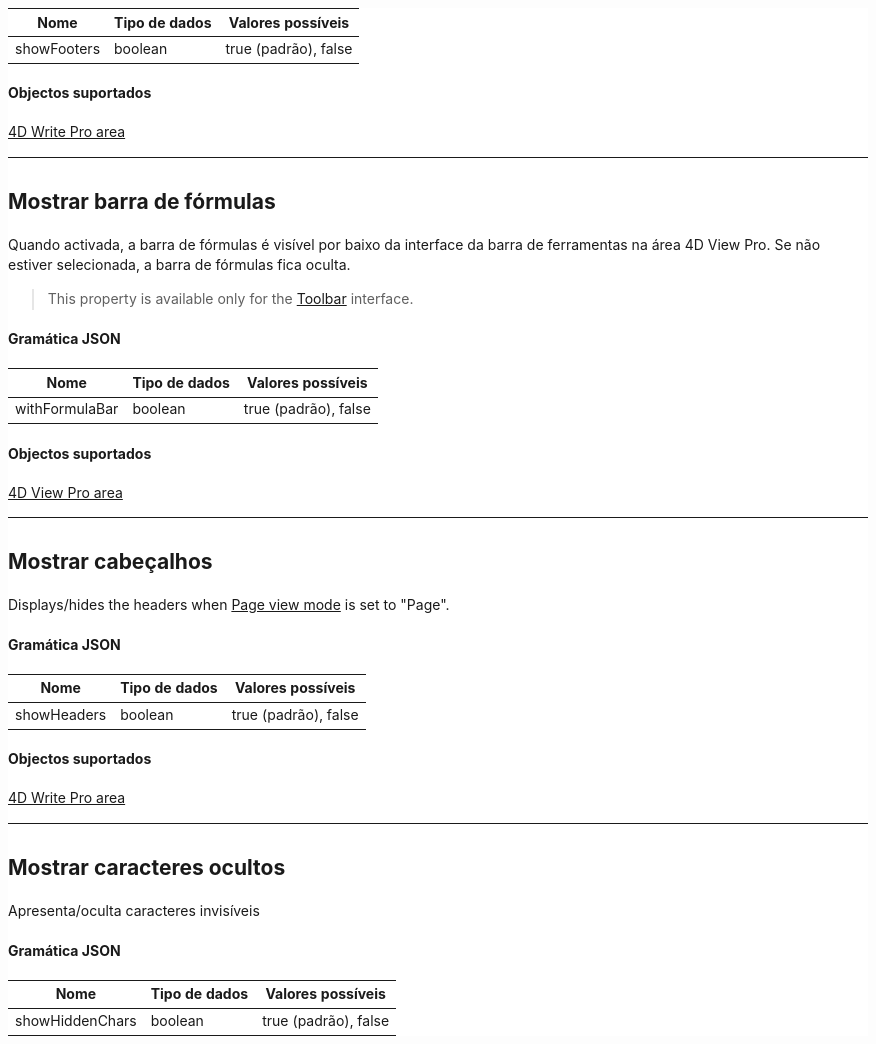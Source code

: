 | Nome        | Tipo de dados | Valores possíveis                       |
| ----------- | ------------- | --------------------------------------- |
| showFooters | boolean       | true (padrão), false |

#### Objectos suportados

[4D Write Pro area](writeProArea_overview.md)

***

## Mostrar barra de fórmulas

Quando activada, a barra de fórmulas é visível por baixo da interface da barra de ferramentas na área 4D View Pro. Se não estiver selecionada, a barra de fórmulas fica oculta.

> This property is available only for the [Toolbar](#user-interface) interface.

#### Gramática JSON

| Nome           | Tipo de dados | Valores possíveis                       |
| -------------- | ------------- | --------------------------------------- |
| withFormulaBar | boolean       | true (padrão), false |

#### Objectos suportados

[4D View Pro area](viewProArea_overview.md)

***

## Mostrar cabeçalhos

Displays/hides the headers when [Page view mode](#view-mode) is set to "Page".

#### Gramática JSON

| Nome        | Tipo de dados | Valores possíveis                       |
| ----------- | ------------- | --------------------------------------- |
| showHeaders | boolean       | true (padrão), false |

#### Objectos suportados

[4D Write Pro area](writeProArea_overview.md)

***

## Mostrar caracteres ocultos

Apresenta/oculta caracteres invisíveis

#### Gramática JSON

| Nome            | Tipo de dados | Valores possíveis                       |
| --------------- | ------------- | --------------------------------------- |
| showHiddenChars | boolean       | true (padrão), false |
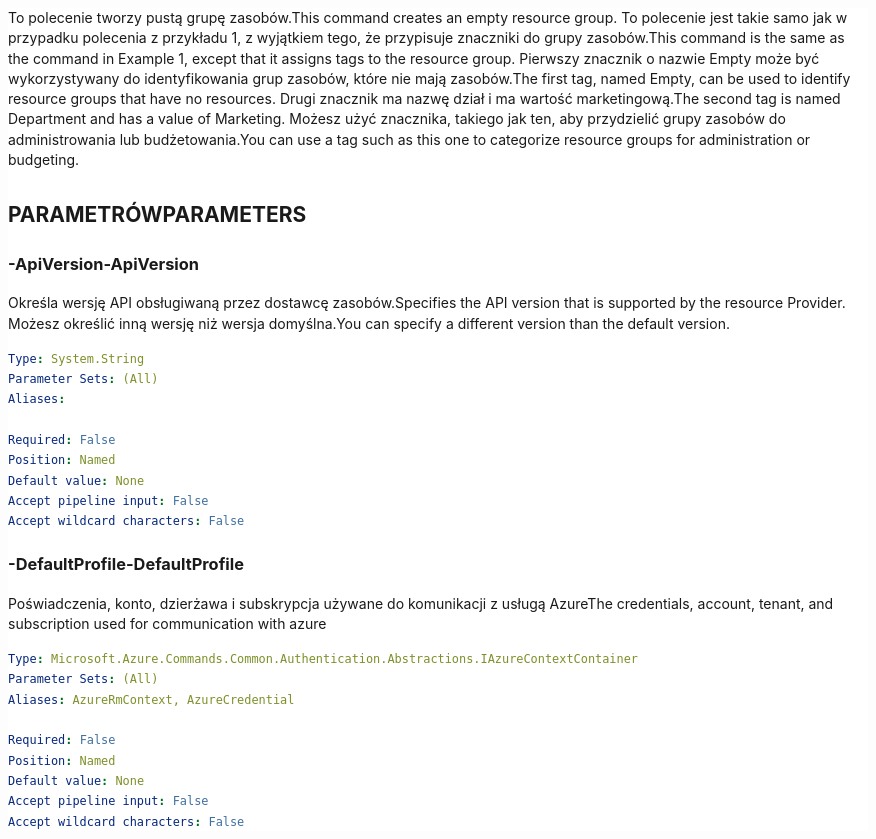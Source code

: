 <span data-ttu-id="631f3-119">To polecenie tworzy pustą grupę zasobów.</span><span class="sxs-lookup"><span data-stu-id="631f3-119">This command creates an empty resource group.</span></span> <span data-ttu-id="631f3-120">To polecenie jest takie samo jak w przypadku polecenia z przykładu 1, z wyjątkiem tego, że przypisuje znaczniki do grupy zasobów.</span><span class="sxs-lookup"><span data-stu-id="631f3-120">This command is the same as the command in Example 1, except that it assigns tags to the resource group.</span></span> <span data-ttu-id="631f3-121">Pierwszy znacznik o nazwie Empty może być wykorzystywany do identyfikowania grup zasobów, które nie mają zasobów.</span><span class="sxs-lookup"><span data-stu-id="631f3-121">The first tag, named Empty, can be used to identify resource groups that have no resources.</span></span> <span data-ttu-id="631f3-122">Drugi znacznik ma nazwę dział i ma wartość marketingową.</span><span class="sxs-lookup"><span data-stu-id="631f3-122">The second tag is named Department and has a value of Marketing.</span></span> <span data-ttu-id="631f3-123">Możesz użyć znacznika, takiego jak ten, aby przydzielić grupy zasobów do administrowania lub budżetowania.</span><span class="sxs-lookup"><span data-stu-id="631f3-123">You can use a tag such as this one to categorize resource groups for administration or budgeting.</span></span>

## <span data-ttu-id="631f3-124">PARAMETRÓW</span><span class="sxs-lookup"><span data-stu-id="631f3-124">PARAMETERS</span></span>

### <span data-ttu-id="631f3-125">-ApiVersion</span><span class="sxs-lookup"><span data-stu-id="631f3-125">-ApiVersion</span></span>
<span data-ttu-id="631f3-126">Określa wersję API obsługiwaną przez dostawcę zasobów.</span><span class="sxs-lookup"><span data-stu-id="631f3-126">Specifies the API version that is supported by the resource Provider.</span></span>
<span data-ttu-id="631f3-127">Możesz określić inną wersję niż wersja domyślna.</span><span class="sxs-lookup"><span data-stu-id="631f3-127">You can specify a different version than the default version.</span></span>

```yaml
Type: System.String
Parameter Sets: (All)
Aliases:

Required: False
Position: Named
Default value: None
Accept pipeline input: False
Accept wildcard characters: False
```

### <span data-ttu-id="631f3-128">-DefaultProfile</span><span class="sxs-lookup"><span data-stu-id="631f3-128">-DefaultProfile</span></span>
<span data-ttu-id="631f3-129">Poświadczenia, konto, dzierżawa i subskrypcja używane do komunikacji z usługą Azure</span><span class="sxs-lookup"><span data-stu-id="631f3-129">The credentials, account, tenant, and subscription used for communication with azure</span></span>

```yaml
Type: Microsoft.Azure.Commands.Common.Authentication.Abstractions.IAzureContextContainer
Parameter Sets: (All)
Aliases: AzureRmContext, AzureCredential

Required: False
Position: Named
Default value: None
Accept pipeline input: False
Accept wildcard characters: False
```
********
With the pictures set aside, copy each line above as written.

▶ SOLUTION
Source code

: | Nome        | Tipo de dados | Valores possíveis                       |
| ----------- | ------------- | --------------------------------------- |
| showFooters | boolean       | true (padrão), false |

#### Objectos suportados

[4D Write Pro area](writeProArea_overview.md)

***

## Mostrar barra de fórmulas

Quando activada, a barra de fórmulas é visível por baixo da interface da barra de ferramentas na área 4D View Pro. Se não estiver selecionada, a barra de fórmulas fica oculta.

> This property is available only for the [Toolbar](#user-interface) interface.

#### Gramática JSON

| Nome           | Tipo de dados | Valores possíveis                       |
| -------------- | ------------- | --------------------------------------- |
| withFormulaBar | boolean       | true (padrão), false |

#### Objectos suportados

[4D View Pro area](viewProArea_overview.md)

***

## Mostrar cabeçalhos

Displays/hides the headers when [Page view mode](#view-mode) is set to "Page".

#### Gramática JSON

| Nome        | Tipo de dados | Valores possíveis                       |
| ----------- | ------------- | --------------------------------------- |
| showHeaders | boolean       | true (padrão), false |

#### Objectos suportados

[4D Write Pro area](writeProArea_overview.md)

***

## Mostrar caracteres ocultos

Apresenta/oculta caracteres invisíveis

#### Gramática JSON

| Nome            | Tipo de dados | Valores possíveis                       |
| --------------- | ------------- | --------------------------------------- |
| showHiddenChars | boolean       | true (padrão), false |
Source code

: <span data-ttu-id="631f3-119">To polecenie tworzy pustą grupę zasobów.</span><span class="sxs-lookup"><span data-stu-id="631f3-119">This command creates an empty resource group.</span></span> <span data-ttu-id="631f3-120">To polecenie jest takie samo jak w przypadku polecenia z przykładu 1, z wyjątkiem tego, że przypisuje znaczniki do grupy zasobów.</span><span class="sxs-lookup"><span data-stu-id="631f3-120">This command is the same as the command in Example 1, except that it assigns tags to the resource group.</span></span> <span data-ttu-id="631f3-121">Pierwszy znacznik o nazwie Empty może być wykorzystywany do identyfikowania grup zasobów, które nie mają zasobów.</span><span class="sxs-lookup"><span data-stu-id="631f3-121">The first tag, named Empty, can be used to identify resource groups that have no resources.</span></span> <span data-ttu-id="631f3-122">Drugi znacznik ma nazwę dział i ma wartość marketingową.</span><span class="sxs-lookup"><span data-stu-id="631f3-122">The second tag is named Department and has a value of Marketing.</span></span> <span data-ttu-id="631f3-123">Możesz użyć znacznika, takiego jak ten, aby przydzielić grupy zasobów do administrowania lub budżetowania.</span><span class="sxs-lookup"><span data-stu-id="631f3-123">You can use a tag such as this one to categorize resource groups for administration or budgeting.</span></span>

## <span data-ttu-id="631f3-124">PARAMETRÓW</span><span class="sxs-lookup"><span data-stu-id="631f3-124">PARAMETERS</span></span>

### <span data-ttu-id="631f3-125">-ApiVersion</span><span class="sxs-lookup"><span data-stu-id="631f3-125">-ApiVersion</span></span>
<span data-ttu-id="631f3-126">Określa wersję API obsługiwaną przez dostawcę zasobów.</span><span class="sxs-lookup"><span data-stu-id="631f3-126">Specifies the API version that is supported by the resource Provider.</span></span>
<span data-ttu-id="631f3-127">Możesz określić inną wersję niż wersja domyślna.</span><span class="sxs-lookup"><span data-stu-id="631f3-127">You can specify a different version than the default version.</span></span>

```yaml
Type: System.String
Parameter Sets: (All)
Aliases:

Required: False
Position: Named
Default value: None
Accept pipeline input: False
Accept wildcard characters: False
```

### <span data-ttu-id="631f3-128">-DefaultProfile</span><span class="sxs-lookup"><span data-stu-id="631f3-128">-DefaultProfile</span></span>
<span data-ttu-id="631f3-129">Poświadczenia, konto, dzierżawa i subskrypcja używane do komunikacji z usługą Azure</span><span class="sxs-lookup"><span data-stu-id="631f3-129">The credentials, account, tenant, and subscription used for communication with azure</span></span>

```yaml
Type: Microsoft.Azure.Commands.Common.Authentication.Abstractions.IAzureContextContainer
Parameter Sets: (All)
Aliases: AzureRmContext, AzureCredential

Required: False
Position: Named
Default value: None
Accept pipeline input: False
Accept wildcard characters: False
```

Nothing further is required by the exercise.